The piers at Guatemala ports are all the property of private companies operating under concessions, that simply receive passengers at a fixed charge and freight at a given rate for each hundred pounds and transport it to the custom-house, which is invariably at the end of the pier, so that there is no chance for escape from the customs officers. Baggage exceeding one hundred pounds becomes quite a burden as the charges are excessive for the service rendered. The Aduana, or custom-house, is no unimportant factor in the scheme of government here as there is very little that escapes duty, although it is hinted that some of the duties collected never reach the government coffers. Then, in addition to an import customs, there is even an export duty on coffee which gives the little, uniformed officials more to do.

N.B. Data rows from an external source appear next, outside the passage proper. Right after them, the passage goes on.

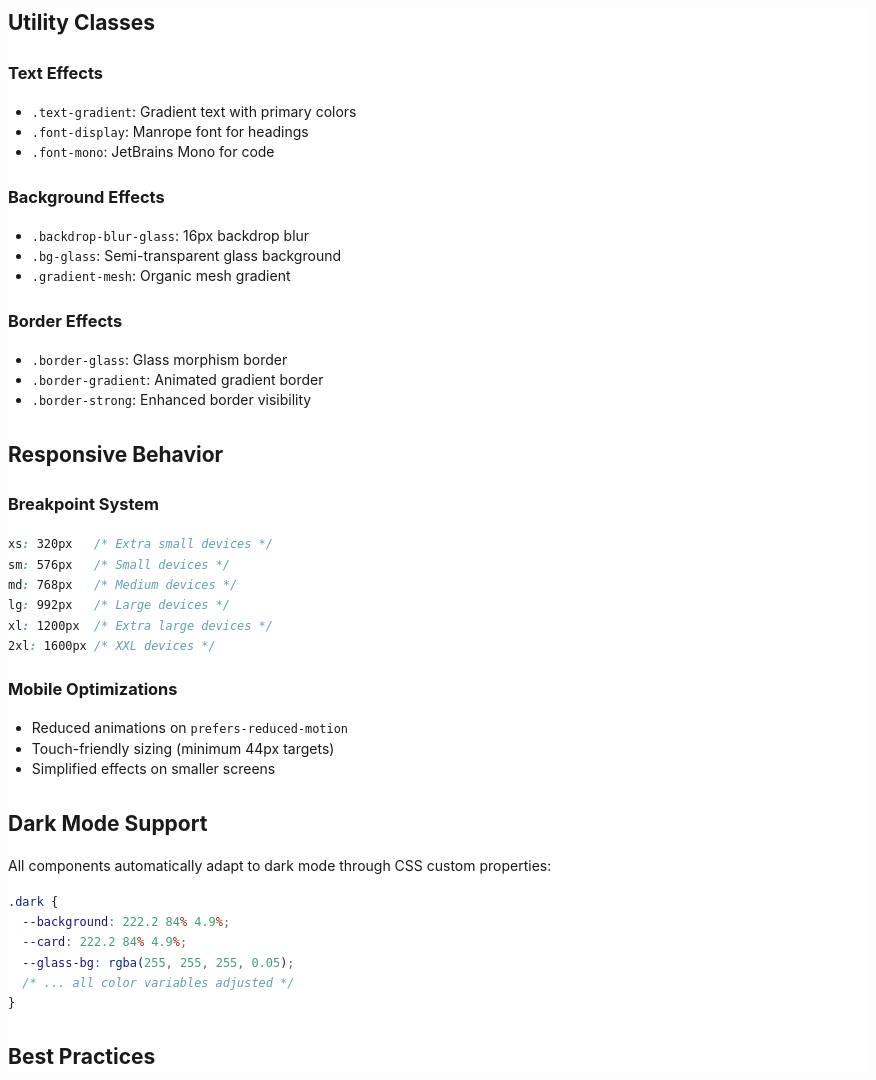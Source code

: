## Utility Classes

### Text Effects
- `.text-gradient`: Gradient text with primary colors
- `.font-display`: Manrope font for headings
- `.font-mono`: JetBrains Mono for code

### Background Effects
- `.backdrop-blur-glass`: 16px backdrop blur
- `.bg-glass`: Semi-transparent glass background
- `.gradient-mesh`: Organic mesh gradient

### Border Effects
- `.border-glass`: Glass morphism border
- `.border-gradient`: Animated gradient border
- `.border-strong`: Enhanced border visibility

## Responsive Behavior

### Breakpoint System
```css
xs: 320px   /* Extra small devices */
sm: 576px   /* Small devices */
md: 768px   /* Medium devices */
lg: 992px   /* Large devices */
xl: 1200px  /* Extra large devices */
2xl: 1600px /* XXL devices */
```

### Mobile Optimizations
- Reduced animations on `prefers-reduced-motion`
- Touch-friendly sizing (minimum 44px targets)
- Simplified effects on smaller screens

## Dark Mode Support

All components automatically adapt to dark mode through CSS custom properties:

```css
.dark {
  --background: 222.2 84% 4.9%;
  --card: 222.2 84% 4.9%;
  --glass-bg: rgba(255, 255, 255, 0.05);
  /* ... all color variables adjusted */
}
```

## Best Practices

My experience with these officials gave the first insight into the suspicion with which a stranger is regarded in that country during troublous times, and nearly all times are more or less unsettled under the present government. The two officials carefully scrutinized every article. A number of letters that I had received in Mexico attracted their attention, both officials carefully scrutinizing each one until they reached a letter of introduction to “His most Excellent and Illustrious SeÑor Don ——,” a member of the President’s Cabinet, when they carefully placed everything back and politely told me that there was no duty to be paid. The name of one so close to the President seemed to remove all suspicion of smuggling at least. I was obliged to give them my name and destination, as I had already done at the pier, and was met by an officer at the door who conducted me to the commandante’s office, where my whole pedigree was asked; and again at the station the same interrogatories had to be answered. All of these experiences were amusing rather than otherwise, for no discourtesy was shown and all the soldiers were polite. They simply served to break the monotony of tedious travel.

“Is there a revolution in Guatemala now?”

This was about the first question I asked after sitting down to breakfast in the dining-room of a small boarding-house run by a German woman. The question was prompted by definite reports which had reached us at San Benito, Mexico, that ex-President Barillas was at Tapachula with about twenty-five followers “armed to the teeth.” At any time, however, it would be the proper question to ask at breakfast, or not later than dinner, for revolutions are the only things that occur in a hurry down there.

Absolute silence followed the question for some time. Finally, a native Guatemaltecan (thus it is they write it and not Guatemalan) answered with “No, there is no revolution.”

After this man had gone out, an American who had been sitting at the table took up the question and said that there was considerable talk of a revolution because of dissatisfaction, and the government was very much alarmed. He added, “We have to be very careful what we say, as spies are everywhere, and the man who first answered you is one of them.”

Champerico is a town of perhaps fifteen hundred inhabitants and not a very attractive place, as a great part of it is made up of the poor, native quarters. It is usually very hot in the sun, although pleasant in the shade. The railway promised an early escape, but the prospective passengers were informed that the train was off the track just outside the town and it was late in the afternoon before the train finally started. The train only went as far as Retalhuleu that night, about twenty miles, as the engineer would not risk running after it became dark. The country through which the road passed exhibited a rank and luxuriant growth of tropical foliage, the product of a swampy soil and moist climate.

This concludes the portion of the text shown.